Stored data entries:
↓
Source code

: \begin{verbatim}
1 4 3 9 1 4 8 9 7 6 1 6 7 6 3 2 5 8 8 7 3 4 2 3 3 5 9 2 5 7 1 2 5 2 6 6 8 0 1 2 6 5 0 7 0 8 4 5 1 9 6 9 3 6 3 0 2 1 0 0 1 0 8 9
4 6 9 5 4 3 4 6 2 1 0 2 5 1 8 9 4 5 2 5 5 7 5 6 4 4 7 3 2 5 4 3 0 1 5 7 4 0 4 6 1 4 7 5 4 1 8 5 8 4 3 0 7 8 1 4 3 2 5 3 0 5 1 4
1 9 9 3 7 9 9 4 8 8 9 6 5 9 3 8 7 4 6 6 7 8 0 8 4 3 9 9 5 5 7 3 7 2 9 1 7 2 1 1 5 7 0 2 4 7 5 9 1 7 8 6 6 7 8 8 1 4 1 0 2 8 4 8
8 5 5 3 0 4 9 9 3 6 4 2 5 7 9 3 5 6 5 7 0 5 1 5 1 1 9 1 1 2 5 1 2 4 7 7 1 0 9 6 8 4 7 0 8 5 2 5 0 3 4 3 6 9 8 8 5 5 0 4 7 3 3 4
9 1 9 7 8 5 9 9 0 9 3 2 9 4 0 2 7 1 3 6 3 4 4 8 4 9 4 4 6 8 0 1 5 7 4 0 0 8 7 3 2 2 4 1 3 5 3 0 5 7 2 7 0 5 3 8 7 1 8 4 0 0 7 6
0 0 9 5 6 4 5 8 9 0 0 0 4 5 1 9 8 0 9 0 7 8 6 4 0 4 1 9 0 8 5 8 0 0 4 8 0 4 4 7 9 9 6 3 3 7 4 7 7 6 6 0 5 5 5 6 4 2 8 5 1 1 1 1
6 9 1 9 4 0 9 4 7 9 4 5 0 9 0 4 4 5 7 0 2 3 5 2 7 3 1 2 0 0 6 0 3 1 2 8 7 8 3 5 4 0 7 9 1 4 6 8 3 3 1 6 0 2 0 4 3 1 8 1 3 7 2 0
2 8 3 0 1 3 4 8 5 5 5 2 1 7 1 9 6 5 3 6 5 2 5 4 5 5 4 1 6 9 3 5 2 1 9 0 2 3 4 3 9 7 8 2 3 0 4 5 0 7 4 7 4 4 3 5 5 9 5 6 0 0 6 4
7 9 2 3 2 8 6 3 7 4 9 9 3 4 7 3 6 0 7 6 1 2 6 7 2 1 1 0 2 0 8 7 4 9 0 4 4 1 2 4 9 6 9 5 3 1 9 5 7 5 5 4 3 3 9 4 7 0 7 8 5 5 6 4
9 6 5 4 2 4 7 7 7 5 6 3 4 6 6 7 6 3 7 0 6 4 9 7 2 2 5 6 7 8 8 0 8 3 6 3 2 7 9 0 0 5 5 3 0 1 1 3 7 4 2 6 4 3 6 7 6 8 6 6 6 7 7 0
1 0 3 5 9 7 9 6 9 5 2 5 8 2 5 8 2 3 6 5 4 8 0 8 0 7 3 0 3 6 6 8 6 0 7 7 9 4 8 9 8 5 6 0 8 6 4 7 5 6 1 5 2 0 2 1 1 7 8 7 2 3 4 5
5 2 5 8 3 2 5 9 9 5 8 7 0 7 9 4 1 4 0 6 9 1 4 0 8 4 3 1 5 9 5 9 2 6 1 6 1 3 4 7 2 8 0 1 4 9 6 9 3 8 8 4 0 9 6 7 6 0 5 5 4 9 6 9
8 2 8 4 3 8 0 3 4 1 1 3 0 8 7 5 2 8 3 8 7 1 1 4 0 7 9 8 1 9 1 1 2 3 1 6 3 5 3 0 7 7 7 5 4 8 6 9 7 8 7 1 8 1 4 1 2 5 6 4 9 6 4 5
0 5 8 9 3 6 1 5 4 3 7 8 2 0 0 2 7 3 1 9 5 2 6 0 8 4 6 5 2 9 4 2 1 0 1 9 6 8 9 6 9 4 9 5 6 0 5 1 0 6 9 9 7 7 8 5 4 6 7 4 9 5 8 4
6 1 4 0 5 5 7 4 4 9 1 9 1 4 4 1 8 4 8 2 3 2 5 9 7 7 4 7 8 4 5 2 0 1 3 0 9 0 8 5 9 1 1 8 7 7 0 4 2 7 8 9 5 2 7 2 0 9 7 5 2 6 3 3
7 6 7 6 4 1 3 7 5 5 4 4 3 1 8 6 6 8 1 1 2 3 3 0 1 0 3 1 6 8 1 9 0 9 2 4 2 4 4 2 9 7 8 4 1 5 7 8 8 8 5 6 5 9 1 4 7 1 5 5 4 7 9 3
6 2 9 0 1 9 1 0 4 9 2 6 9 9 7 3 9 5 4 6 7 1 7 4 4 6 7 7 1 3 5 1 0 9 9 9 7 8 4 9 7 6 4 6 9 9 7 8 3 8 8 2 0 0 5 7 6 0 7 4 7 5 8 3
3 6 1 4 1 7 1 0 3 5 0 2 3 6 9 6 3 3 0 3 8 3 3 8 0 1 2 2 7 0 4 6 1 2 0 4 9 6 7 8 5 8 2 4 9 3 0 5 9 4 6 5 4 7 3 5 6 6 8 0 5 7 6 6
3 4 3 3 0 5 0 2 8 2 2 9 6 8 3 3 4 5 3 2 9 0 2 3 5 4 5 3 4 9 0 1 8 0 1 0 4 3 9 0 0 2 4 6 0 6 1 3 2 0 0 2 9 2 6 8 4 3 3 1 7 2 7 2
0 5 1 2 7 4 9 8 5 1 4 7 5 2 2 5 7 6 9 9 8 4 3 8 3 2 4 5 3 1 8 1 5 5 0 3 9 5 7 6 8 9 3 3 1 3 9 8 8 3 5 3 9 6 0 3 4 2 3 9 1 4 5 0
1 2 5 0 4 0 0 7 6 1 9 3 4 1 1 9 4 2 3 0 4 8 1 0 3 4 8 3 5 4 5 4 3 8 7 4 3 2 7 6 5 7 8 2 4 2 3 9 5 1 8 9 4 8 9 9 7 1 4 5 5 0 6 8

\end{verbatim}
↑
Assignment >>
Reproduce every entry exactly, with nothing added or dropped.

Response area >>
Source code

: \begin{verbatim}
1 4 3 9 1 4 8 9 7 6 1 6 7 6 3 2 5 8 8 7 3 4 2 3 3 5 9 2 5 7 1 2 5 2 6 6 8 0 1 2 6 5 0 7 0 8 4 5 1 9 6 9 3 6 3 0 2 1 0 0 1 0 8 9
4 6 9 5 4 3 4 6 2 1 0 2 5 1 8 9 4 5 2 5 5 7 5 6 4 4 7 3 2 5 4 3 0 1 5 7 4 0 4 6 1 4 7 5 4 1 8 5 8 4 3 0 7 8 1 4 3 2 5 3 0 5 1 4
1 9 9 3 7 9 9 4 8 8 9 6 5 9 3 8 7 4 6 6 7 8 0 8 4 3 9 9 5 5 7 3 7 2 9 1 7 2 1 1 5 7 0 2 4 7 5 9 1 7 8 6 6 7 8 8 1 4 1 0 2 8 4 8
8 5 5 3 0 4 9 9 3 6 4 2 5 7 9 3 5 6 5 7 0 5 1 5 1 1 9 1 1 2 5 1 2 4 7 7 1 0 9 6 8 4 7 0 8 5 2 5 0 3 4 3 6 9 8 8 5 5 0 4 7 3 3 4
9 1 9 7 8 5 9 9 0 9 3 2 9 4 0 2 7 1 3 6 3 4 4 8 4 9 4 4 6 8 0 1 5 7 4 0 0 8 7 3 2 2 4 1 3 5 3 0 5 7 2 7 0 5 3 8 7 1 8 4 0 0 7 6
0 0 9 5 6 4 5 8 9 0 0 0 4 5 1 9 8 0 9 0 7 8 6 4 0 4 1 9 0 8 5 8 0 0 4 8 0 4 4 7 9 9 6 3 3 7 4 7 7 6 6 0 5 5 5 6 4 2 8 5 1 1 1 1
6 9 1 9 4 0 9 4 7 9 4 5 0 9 0 4 4 5 7 0 2 3 5 2 7 3 1 2 0 0 6 0 3 1 2 8 7 8 3 5 4 0 7 9 1 4 6 8 3 3 1 6 0 2 0 4 3 1 8 1 3 7 2 0
2 8 3 0 1 3 4 8 5 5 5 2 1 7 1 9 6 5 3 6 5 2 5 4 5 5 4 1 6 9 3 5 2 1 9 0 2 3 4 3 9 7 8 2 3 0 4 5 0 7 4 7 4 4 3 5 5 9 5 6 0 0 6 4
7 9 2 3 2 8 6 3 7 4 9 9 3 4 7 3 6 0 7 6 1 2 6 7 2 1 1 0 2 0 8 7 4 9 0 4 4 1 2 4 9 6 9 5 3 1 9 5 7 5 5 4 3 3 9 4 7 0 7 8 5 5 6 4
9 6 5 4 2 4 7 7 7 5 6 3 4 6 6 7 6 3 7 0 6 4 9 7 2 2 5 6 7 8 8 0 8 3 6 3 2 7 9 0 0 5 5 3 0 1 1 3 7 4 2 6 4 3 6 7 6 8 6 6 6 7 7 0
1 0 3 5 9 7 9 6 9 5 2 5 8 2 5 8 2 3 6 5 4 8 0 8 0 7 3 0 3 6 6 8 6 0 7 7 9 4 8 9 8 5 6 0 8 6 4 7 5 6 1 5 2 0 2 1 1 7 8 7 2 3 4 5
5 2 5 8 3 2 5 9 9 5 8 7 0 7 9 4 1 4 0 6 9 1 4 0 8 4 3 1 5 9 5 9 2 6 1 6 1 3 4 7 2 8 0 1 4 9 6 9 3 8 8 4 0 9 6 7 6 0 5 5 4 9 6 9
8 2 8 4 3 8 0 3 4 1 1 3 0 8 7 5 2 8 3 8 7 1 1 4 0 7 9 8 1 9 1 1 2 3 1 6 3 5 3 0 7 7 7 5 4 8 6 9 7 8 7 1 8 1 4 1 2 5 6 4 9 6 4 5
0 5 8 9 3 6 1 5 4 3 7 8 2 0 0 2 7 3 1 9 5 2 6 0 8 4 6 5 2 9 4 2 1 0 1 9 6 8 9 6 9 4 9 5 6 0 5 1 0 6 9 9 7 7 8 5 4 6 7 4 9 5 8 4
6 1 4 0 5 5 7 4 4 9 1 9 1 4 4 1 8 4 8 2 3 2 5 9 7 7 4 7 8 4 5 2 0 1 3 0 9 0 8 5 9 1 1 8 7 7 0 4 2 7 8 9 5 2 7 2 0 9 7 5 2 6 3 3
7 6 7 6 4 1 3 7 5 5 4 4 3 1 8 6 6 8 1 1 2 3 3 0 1 0 3 1 6 8 1 9 0 9 2 4 2 4 4 2 9 7 8 4 1 5 7 8 8 8 5 6 5 9 1 4 7 1 5 5 4 7 9 3
6 2 9 0 1 9 1 0 4 9 2 6 9 9 7 3 9 5 4 6 7 1 7 4 4 6 7 7 1 3 5 1 0 9 9 9 7 8 4 9 7 6 4 6 9 9 7 8 3 8 8 2 0 0 5 7 6 0 7 4 7 5 8 3
3 6 1 4 1 7 1 0 3 5 0 2 3 6 9 6 3 3 0 3 8 3 3 8 0 1 2 2 7 0 4 6 1 2 0 4 9 6 7 8 5 8 2 4 9 3 0 5 9 4 6 5 4 7 3 5 6 6 8 0 5 7 6 6
3 4 3 3 0 5 0 2 8 2 2 9 6 8 3 3 4 5 3 2 9 0 2 3 5 4 5 3 4 9 0 1 8 0 1 0 4 3 9 0 0 2 4 6 0 6 1 3 2 0 0 2 9 2 6 8 4 3 3 1 7 2 7 2
0 5 1 2 7 4 9 8 5 1 4 7 5 2 2 5 7 6 9 9 8 4 3 8 3 2 4 5 3 1 8 1 5 5 0 3 9 5 7 6 8 9 3 3 1 3 9 8 8 3 5 3 9 6 0 3 4 2 3 9 1 4 5 0
1 2 5 0 4 0 0 7 6 1 9 3 4 1 1 9 4 2 3 0 4 8 1 0 3 4 8 3 5 4 5 4 3 8 7 4 3 2 7 6 5 7 8 2 4 2 3 9 5 1 8 9 4 8 9 9 7 1 4 5 5 0 6 8

\end{verbatim}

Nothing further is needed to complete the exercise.